Au bout de près de trois ans, Ti Hi, qui ne savait pas du tout ce qui s'était arrivé, passa au village de Lieou Hiuan-che et fit un saut à sa demeure où il apprit que que son ami Hiuan-che était mort en état d'ébriété il y a trois ans. Surpris, il s'exclama: « Ciel! C'est mon vin qui en est la cause!»
Ti Hi raconta alors comment Lieou Hiuan-che avait insisté pour goûter de son «vin des mille jours», et compulsant le calendrier, il s'aperçut en effet que mille jours venaient de s'écouler depuis que Lieou Hiuan-che en avait bu. Il demanda à la famille Lieou de le conduire au tombeau de Hiuan-che. En y arrivant, de la vapeur s'en échappait. Ils se précipitèrent pour ouvrir le tombeau. Bientôt, Hiuan-che découvert reprit ses esprits et s'assis aussi vivant que jamais.
La famille était trop bouleversée pour prononcer une parole, mais Hiuan-che s'exclama: « Formidable! C'est formidable! Quel vin étonnant était-ce pour qu'un seul verre m'enivre à ce point? Quel jour sommes-nous donc?»
A ces paroles, tout le monde éclata de rire. Cependant, l'haleine de Hiuan-che était encore si forte qu'en l'inhalant, toute la famille tomba à terre dans une ivresse qui dura trois mois.

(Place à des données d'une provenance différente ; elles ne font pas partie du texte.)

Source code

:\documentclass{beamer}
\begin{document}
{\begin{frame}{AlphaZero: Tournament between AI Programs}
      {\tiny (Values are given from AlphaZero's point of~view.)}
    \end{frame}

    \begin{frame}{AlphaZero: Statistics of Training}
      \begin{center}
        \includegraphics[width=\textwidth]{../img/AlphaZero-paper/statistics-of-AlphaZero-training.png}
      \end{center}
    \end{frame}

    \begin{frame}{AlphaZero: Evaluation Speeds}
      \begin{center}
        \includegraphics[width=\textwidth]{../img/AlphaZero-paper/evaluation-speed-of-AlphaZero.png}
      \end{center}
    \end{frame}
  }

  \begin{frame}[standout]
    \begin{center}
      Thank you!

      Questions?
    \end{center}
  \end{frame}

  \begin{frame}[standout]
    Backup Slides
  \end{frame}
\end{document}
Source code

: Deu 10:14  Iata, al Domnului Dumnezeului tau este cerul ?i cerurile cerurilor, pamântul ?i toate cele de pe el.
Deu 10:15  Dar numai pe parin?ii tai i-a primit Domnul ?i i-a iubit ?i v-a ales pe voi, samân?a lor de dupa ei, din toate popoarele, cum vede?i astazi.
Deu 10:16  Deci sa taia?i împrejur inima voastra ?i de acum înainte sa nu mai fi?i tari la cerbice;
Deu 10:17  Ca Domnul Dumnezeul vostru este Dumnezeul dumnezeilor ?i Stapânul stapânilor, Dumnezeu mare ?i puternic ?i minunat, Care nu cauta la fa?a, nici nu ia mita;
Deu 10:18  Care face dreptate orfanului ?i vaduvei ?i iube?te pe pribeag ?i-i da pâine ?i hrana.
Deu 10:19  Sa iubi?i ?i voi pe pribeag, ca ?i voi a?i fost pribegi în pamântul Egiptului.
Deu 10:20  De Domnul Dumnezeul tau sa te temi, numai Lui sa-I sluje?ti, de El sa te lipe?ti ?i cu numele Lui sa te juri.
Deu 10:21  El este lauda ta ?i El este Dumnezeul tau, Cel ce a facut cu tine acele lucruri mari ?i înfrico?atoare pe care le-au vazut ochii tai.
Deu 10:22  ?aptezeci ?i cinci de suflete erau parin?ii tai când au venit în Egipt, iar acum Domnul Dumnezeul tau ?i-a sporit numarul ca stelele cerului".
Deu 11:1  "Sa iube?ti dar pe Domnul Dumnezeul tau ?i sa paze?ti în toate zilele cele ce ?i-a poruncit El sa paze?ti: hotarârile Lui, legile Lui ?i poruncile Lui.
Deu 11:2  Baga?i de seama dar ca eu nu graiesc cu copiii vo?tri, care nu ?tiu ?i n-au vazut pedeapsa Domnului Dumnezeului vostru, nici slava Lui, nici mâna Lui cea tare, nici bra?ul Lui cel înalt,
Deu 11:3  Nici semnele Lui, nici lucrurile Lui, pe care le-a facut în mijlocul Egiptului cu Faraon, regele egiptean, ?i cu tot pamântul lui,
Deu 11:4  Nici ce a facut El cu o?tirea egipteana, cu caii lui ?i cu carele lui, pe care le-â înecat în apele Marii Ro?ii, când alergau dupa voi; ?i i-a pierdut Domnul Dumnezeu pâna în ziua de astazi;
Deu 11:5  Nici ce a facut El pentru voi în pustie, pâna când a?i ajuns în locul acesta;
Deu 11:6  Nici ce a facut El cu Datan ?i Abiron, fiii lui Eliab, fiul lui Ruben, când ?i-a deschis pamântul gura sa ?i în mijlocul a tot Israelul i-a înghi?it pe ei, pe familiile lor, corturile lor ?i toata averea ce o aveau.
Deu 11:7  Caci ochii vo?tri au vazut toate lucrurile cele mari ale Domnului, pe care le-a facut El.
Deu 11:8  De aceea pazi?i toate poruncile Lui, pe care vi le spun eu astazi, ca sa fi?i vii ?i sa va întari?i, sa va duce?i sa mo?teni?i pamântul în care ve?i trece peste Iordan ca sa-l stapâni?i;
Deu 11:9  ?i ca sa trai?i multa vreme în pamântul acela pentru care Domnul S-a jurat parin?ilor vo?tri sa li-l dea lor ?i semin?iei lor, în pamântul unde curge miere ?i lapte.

Parmi les vins chinois les plus connus il y a le mao-taï [茅臺], d'origine du Koueï-tcheou, le fen-tsieou [汾酒], du Chansi, le ta-kiu [大麯], du Sseut-chouan, et le chao-hing [紹興], du Tche-kiang. (Le Nu-eul hong et le Houa-tiao sont deux vins de riz de ce dernier.) (6) Quant à la catégorie de ces vins, le Livre des Vins, de la dynastie Song, affirme:
« Le vin d'une robe claire et d'un goût assez fort est bien entendu le meilleur et se nomme le «vin sublime)). Celui qui est doré et a tout son corps, mais d'une légère amertume, est de qualité juste inférieure au précédent et se nomme le «vin sage)). Celui qui est sombre et de goût acide est de toute dernière qualité et est appelé le «vin imbécile». »
Il est évident que de tels critères ne peuvent pris comme modèle unique et en toute circonstance ni même être considéré comme une décision définitive quant à la saveur du vin chinois, mais ils nous donnent une idée de base. De toute façon, les vins de saveur acide sont toujours écartés comme étant de qualité médiocre.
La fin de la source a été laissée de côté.